[ACTIVITY]:
Show each line of the data below in which "functions" occurs.

[DATA]:
————
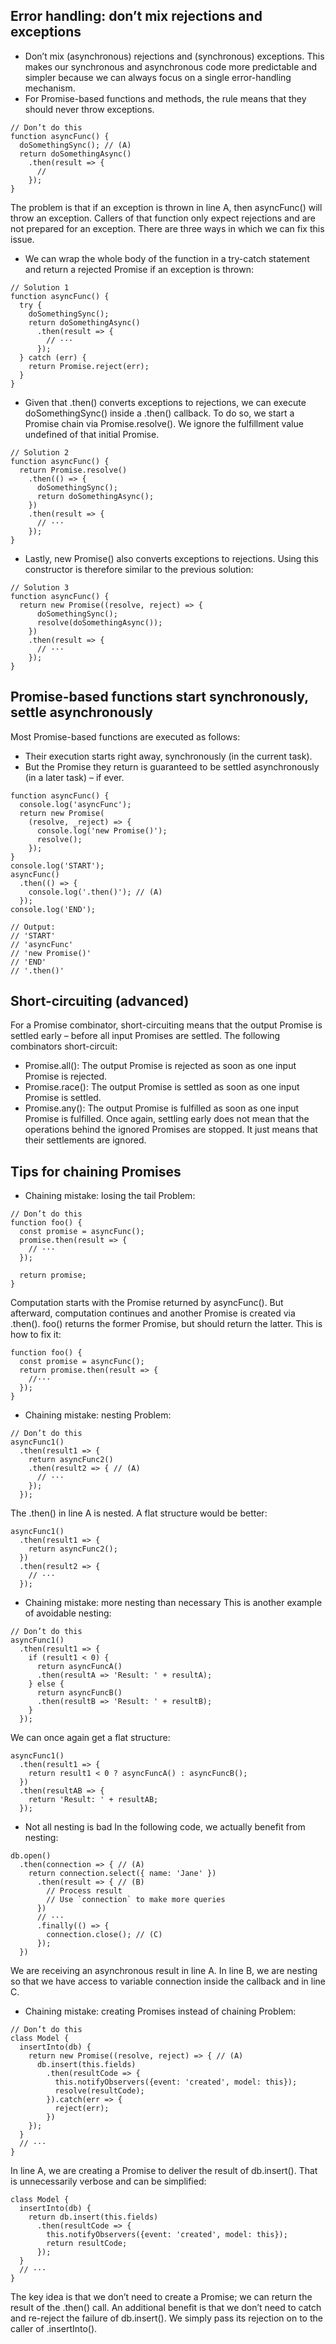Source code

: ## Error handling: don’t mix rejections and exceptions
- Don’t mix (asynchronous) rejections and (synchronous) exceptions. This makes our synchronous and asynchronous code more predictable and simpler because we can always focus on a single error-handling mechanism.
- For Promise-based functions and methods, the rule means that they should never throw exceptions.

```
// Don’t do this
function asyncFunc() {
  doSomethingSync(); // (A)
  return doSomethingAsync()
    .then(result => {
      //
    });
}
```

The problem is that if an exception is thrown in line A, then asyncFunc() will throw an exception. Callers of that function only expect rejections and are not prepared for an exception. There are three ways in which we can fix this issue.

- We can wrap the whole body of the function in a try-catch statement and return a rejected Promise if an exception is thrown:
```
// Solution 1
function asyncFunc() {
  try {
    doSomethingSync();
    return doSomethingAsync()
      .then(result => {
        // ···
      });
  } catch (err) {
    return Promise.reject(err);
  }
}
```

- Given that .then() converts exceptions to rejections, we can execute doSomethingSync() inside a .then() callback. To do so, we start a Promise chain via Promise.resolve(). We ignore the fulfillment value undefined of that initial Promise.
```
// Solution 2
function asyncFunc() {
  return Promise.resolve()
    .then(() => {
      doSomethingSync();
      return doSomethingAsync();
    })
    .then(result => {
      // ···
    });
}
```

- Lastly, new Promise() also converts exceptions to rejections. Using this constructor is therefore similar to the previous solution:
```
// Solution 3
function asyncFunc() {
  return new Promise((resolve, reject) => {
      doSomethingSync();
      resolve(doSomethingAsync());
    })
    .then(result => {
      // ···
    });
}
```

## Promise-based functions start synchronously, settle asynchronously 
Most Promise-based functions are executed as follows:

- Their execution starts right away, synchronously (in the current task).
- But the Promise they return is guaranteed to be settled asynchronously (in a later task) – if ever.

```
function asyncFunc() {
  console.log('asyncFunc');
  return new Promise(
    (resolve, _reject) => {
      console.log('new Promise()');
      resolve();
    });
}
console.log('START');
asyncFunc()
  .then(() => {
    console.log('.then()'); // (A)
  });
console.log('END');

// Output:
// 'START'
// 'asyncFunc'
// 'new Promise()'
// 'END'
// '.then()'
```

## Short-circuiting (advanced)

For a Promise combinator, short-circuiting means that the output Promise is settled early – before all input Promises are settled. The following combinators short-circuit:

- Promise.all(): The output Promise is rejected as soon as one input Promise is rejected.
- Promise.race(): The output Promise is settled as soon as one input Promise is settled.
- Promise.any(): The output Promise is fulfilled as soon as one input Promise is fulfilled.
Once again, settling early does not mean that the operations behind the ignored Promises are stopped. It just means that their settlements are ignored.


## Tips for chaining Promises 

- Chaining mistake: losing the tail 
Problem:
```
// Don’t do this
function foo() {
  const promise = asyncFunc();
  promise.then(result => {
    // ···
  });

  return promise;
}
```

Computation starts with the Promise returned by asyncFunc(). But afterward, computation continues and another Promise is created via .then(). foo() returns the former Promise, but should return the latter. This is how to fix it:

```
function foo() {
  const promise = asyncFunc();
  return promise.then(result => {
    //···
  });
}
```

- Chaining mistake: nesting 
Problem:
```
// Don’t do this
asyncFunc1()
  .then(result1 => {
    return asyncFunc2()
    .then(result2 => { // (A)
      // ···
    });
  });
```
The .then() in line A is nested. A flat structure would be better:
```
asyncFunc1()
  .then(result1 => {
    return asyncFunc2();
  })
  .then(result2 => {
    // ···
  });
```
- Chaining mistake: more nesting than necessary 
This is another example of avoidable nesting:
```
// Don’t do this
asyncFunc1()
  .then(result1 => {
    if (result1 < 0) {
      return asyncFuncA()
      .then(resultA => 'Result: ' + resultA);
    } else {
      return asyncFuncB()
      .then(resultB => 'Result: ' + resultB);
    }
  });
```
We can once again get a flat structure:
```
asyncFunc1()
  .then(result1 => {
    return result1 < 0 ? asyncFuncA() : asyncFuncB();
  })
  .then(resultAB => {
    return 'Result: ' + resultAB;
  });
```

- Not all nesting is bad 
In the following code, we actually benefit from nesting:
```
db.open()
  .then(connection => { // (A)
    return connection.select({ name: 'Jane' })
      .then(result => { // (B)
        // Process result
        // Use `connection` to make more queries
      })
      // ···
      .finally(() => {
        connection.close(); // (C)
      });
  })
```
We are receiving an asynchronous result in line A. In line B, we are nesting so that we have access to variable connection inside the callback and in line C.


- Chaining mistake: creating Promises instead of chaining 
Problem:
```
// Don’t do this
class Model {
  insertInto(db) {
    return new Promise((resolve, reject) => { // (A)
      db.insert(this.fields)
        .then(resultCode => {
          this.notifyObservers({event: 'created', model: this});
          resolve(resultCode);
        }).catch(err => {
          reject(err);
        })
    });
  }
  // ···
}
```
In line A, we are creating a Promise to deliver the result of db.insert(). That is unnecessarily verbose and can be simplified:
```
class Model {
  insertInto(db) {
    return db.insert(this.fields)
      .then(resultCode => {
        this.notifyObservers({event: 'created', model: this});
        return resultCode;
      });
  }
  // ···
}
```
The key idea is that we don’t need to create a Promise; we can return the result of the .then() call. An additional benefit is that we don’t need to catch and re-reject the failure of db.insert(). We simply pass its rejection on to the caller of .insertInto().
————
[ANSWER]:
- For Promise-based functions and methods, the rule means that they should never throw exceptions.
## Promise-based functions start synchronously, settle asynchronously 
Most Promise-based functions are executed as follows:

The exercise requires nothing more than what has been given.